*** Opening Records to process ***

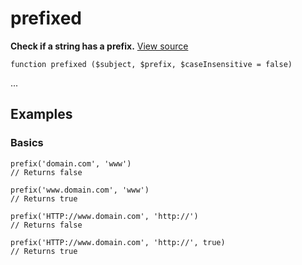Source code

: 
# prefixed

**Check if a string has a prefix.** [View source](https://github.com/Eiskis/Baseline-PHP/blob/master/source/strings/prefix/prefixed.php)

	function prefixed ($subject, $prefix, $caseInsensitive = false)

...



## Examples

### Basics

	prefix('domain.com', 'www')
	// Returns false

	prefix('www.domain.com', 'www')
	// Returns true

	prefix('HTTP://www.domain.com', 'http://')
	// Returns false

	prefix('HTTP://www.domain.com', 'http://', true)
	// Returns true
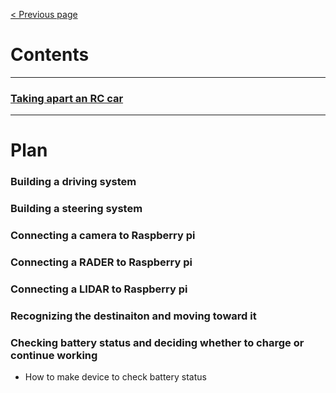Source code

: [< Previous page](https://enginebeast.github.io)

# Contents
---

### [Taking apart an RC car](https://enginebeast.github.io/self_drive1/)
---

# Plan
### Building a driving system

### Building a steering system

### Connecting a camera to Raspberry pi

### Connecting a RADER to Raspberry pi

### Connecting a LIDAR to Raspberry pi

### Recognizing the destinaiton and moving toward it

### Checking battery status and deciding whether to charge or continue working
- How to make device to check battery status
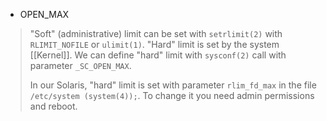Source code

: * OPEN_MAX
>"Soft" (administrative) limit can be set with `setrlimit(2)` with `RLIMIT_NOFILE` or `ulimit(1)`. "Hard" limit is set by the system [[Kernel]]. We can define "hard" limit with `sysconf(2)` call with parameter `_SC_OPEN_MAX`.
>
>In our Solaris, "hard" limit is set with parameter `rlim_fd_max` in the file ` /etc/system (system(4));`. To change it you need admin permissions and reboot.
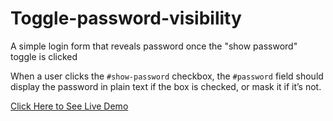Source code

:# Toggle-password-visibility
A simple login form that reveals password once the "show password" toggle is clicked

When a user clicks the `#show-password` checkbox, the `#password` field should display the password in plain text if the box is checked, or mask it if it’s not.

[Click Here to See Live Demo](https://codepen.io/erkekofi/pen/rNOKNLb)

*** Closing Records to process ***
*** Opening Records to process ***

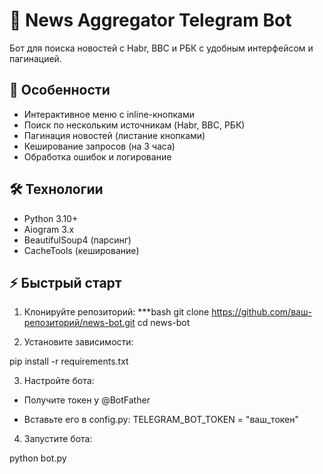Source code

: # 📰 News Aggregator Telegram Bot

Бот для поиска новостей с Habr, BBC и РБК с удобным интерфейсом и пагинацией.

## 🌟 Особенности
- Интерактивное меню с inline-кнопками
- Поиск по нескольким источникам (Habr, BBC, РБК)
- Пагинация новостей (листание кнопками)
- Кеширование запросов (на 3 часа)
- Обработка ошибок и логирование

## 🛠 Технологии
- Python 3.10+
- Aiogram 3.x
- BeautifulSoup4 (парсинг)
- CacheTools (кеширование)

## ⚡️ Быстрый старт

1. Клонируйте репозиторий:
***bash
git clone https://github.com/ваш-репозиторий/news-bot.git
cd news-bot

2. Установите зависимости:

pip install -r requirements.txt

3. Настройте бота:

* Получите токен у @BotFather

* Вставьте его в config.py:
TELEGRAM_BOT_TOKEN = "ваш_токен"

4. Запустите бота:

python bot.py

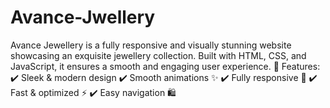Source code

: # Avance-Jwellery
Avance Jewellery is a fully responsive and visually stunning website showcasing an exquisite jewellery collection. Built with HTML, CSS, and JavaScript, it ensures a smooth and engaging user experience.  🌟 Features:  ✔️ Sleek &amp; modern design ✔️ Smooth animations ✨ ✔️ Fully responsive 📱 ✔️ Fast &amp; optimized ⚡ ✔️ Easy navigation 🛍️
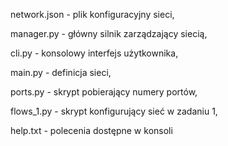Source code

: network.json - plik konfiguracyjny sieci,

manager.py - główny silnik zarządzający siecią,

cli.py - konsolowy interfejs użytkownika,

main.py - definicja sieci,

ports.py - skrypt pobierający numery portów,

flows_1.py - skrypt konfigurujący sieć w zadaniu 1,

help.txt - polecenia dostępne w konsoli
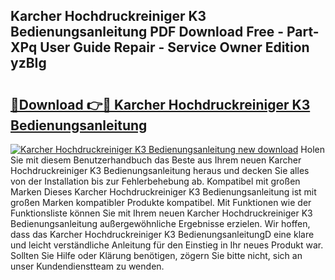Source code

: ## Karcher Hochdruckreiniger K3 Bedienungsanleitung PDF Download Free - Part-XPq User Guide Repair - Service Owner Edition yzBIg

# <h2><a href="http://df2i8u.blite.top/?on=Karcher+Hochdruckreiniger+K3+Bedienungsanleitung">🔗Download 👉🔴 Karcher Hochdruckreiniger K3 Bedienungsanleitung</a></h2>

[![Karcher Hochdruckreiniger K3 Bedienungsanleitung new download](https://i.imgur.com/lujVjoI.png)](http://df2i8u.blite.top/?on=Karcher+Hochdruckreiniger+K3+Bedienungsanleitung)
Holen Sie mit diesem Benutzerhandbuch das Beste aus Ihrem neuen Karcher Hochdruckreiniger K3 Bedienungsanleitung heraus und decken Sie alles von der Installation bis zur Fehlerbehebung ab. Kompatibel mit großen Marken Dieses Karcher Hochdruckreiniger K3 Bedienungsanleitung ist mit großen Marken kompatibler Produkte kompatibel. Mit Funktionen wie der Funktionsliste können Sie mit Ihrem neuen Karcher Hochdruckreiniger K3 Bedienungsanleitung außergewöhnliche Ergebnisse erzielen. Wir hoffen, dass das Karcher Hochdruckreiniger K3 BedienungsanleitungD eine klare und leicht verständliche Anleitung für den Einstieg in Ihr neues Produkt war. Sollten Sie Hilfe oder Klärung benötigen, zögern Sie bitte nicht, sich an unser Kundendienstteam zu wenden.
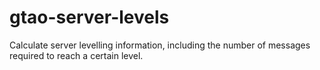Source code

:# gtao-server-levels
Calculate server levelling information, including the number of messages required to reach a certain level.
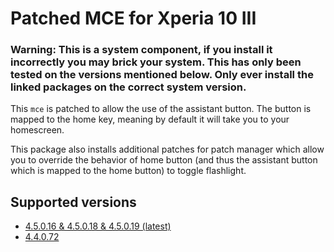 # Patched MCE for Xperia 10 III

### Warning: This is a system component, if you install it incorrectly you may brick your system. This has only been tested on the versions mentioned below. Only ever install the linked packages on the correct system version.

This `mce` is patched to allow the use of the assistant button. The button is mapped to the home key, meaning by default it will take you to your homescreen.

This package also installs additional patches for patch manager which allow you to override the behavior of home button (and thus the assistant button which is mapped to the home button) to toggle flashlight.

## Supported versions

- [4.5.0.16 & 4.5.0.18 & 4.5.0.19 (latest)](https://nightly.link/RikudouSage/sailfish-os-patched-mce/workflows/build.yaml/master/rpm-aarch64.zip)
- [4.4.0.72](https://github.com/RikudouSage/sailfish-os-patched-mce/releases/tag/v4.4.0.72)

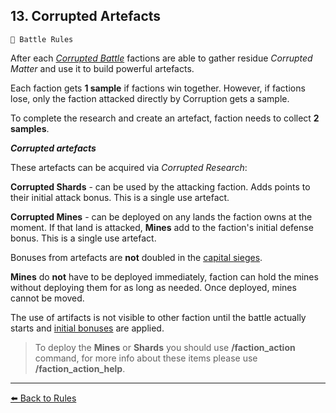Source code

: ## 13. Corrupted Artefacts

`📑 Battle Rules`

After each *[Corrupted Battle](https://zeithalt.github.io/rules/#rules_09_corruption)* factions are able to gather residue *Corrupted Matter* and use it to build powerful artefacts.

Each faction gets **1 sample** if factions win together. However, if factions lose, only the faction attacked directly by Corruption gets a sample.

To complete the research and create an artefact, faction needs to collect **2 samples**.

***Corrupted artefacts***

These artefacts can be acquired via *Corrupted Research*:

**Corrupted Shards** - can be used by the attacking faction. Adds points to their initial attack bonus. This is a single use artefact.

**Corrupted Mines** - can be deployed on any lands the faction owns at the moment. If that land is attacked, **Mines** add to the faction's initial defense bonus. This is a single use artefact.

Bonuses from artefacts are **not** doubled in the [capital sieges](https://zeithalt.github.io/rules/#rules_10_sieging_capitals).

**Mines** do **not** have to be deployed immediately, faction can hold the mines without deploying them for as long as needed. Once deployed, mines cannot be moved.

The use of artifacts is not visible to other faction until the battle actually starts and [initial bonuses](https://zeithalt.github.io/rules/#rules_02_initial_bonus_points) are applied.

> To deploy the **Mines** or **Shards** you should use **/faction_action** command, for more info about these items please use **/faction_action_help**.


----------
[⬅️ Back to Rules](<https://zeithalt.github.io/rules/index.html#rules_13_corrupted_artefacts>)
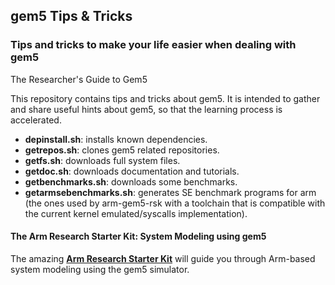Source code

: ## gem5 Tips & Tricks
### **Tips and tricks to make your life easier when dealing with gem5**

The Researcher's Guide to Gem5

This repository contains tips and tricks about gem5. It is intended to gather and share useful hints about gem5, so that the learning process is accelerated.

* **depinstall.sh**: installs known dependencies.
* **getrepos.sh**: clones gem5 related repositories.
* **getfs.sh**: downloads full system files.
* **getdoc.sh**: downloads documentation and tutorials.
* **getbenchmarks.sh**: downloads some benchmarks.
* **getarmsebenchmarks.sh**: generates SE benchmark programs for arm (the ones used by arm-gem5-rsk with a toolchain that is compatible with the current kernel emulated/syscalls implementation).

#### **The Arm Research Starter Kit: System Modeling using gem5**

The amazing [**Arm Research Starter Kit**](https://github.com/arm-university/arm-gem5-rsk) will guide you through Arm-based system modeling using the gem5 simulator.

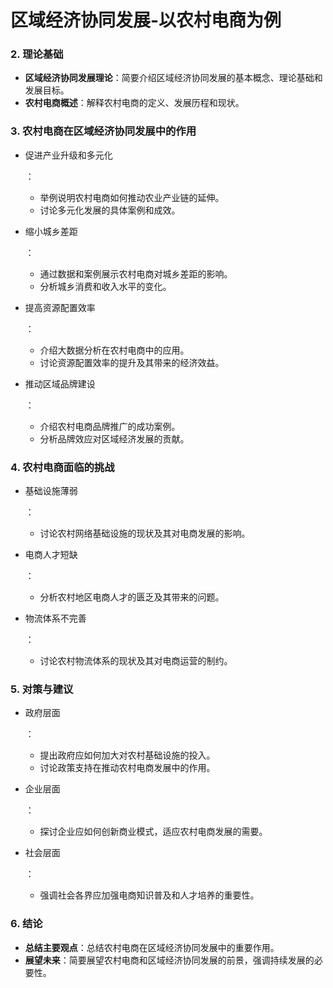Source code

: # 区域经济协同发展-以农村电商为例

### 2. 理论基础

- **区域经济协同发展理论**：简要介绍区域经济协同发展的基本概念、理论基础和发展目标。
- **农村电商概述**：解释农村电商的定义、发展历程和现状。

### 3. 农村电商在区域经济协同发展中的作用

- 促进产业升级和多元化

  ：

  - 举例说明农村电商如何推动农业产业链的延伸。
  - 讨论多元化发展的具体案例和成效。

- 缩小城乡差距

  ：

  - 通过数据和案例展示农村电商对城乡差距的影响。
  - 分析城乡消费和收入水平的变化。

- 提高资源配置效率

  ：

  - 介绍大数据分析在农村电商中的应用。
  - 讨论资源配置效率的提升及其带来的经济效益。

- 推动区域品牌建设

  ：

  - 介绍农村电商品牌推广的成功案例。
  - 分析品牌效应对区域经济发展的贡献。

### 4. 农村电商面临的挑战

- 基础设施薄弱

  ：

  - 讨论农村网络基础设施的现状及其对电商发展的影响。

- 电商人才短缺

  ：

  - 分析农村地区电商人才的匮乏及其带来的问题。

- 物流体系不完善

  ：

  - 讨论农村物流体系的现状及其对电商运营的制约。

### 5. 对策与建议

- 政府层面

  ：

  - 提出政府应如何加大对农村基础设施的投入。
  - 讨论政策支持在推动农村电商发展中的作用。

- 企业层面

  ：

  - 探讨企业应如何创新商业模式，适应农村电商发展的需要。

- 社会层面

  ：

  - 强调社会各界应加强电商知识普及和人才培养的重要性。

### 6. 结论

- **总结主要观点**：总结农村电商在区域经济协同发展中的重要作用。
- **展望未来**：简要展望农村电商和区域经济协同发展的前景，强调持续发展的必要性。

*** Closing Records to process ***
*** Opening Records to process ***

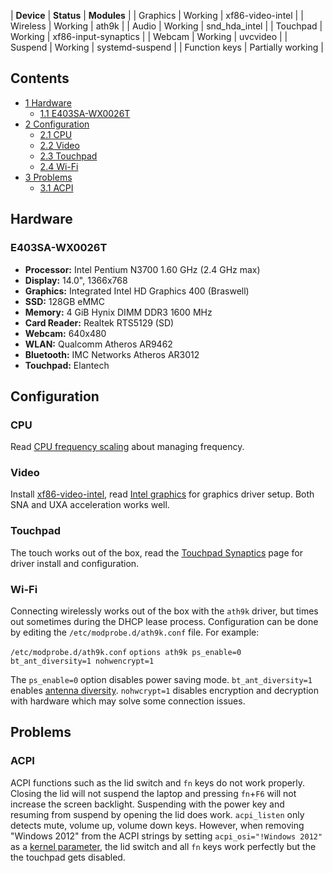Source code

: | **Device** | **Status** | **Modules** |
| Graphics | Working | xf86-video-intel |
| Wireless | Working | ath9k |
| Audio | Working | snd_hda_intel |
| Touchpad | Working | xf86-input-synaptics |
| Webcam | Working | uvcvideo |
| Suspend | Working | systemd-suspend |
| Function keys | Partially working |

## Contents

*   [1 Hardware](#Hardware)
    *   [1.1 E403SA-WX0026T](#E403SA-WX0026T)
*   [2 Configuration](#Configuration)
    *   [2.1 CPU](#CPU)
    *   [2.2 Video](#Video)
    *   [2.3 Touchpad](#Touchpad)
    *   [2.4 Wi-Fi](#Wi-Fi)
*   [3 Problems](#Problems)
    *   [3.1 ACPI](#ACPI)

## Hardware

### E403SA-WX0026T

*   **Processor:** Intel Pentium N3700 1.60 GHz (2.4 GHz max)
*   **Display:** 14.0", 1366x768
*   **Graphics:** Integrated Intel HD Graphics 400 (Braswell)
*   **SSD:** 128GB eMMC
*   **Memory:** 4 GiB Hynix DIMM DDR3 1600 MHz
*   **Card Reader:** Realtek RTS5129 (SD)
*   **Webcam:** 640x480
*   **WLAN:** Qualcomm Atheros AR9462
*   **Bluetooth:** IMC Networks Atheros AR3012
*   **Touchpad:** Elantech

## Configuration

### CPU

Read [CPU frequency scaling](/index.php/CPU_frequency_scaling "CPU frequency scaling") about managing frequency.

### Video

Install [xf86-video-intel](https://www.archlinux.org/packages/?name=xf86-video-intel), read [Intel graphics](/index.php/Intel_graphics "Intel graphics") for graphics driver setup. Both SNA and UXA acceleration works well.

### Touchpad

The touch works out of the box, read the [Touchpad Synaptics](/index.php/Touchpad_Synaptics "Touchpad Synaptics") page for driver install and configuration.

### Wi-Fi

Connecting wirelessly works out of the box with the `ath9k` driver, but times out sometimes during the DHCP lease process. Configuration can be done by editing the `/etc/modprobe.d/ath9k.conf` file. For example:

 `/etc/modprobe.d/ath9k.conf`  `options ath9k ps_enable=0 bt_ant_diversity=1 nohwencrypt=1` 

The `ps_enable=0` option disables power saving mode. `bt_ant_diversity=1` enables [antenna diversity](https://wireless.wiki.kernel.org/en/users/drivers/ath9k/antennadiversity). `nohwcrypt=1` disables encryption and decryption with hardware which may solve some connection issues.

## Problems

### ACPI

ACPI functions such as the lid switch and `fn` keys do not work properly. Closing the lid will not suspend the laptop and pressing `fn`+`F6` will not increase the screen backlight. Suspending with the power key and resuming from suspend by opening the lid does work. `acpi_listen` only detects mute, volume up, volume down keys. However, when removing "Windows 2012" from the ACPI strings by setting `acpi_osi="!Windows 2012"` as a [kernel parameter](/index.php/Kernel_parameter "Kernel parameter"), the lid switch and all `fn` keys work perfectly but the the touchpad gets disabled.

*** Closing Records to process ***

#### About this task
If a line of the data contains the word "password", it counts toward the total; state that total alone.

#### Answer to this task
3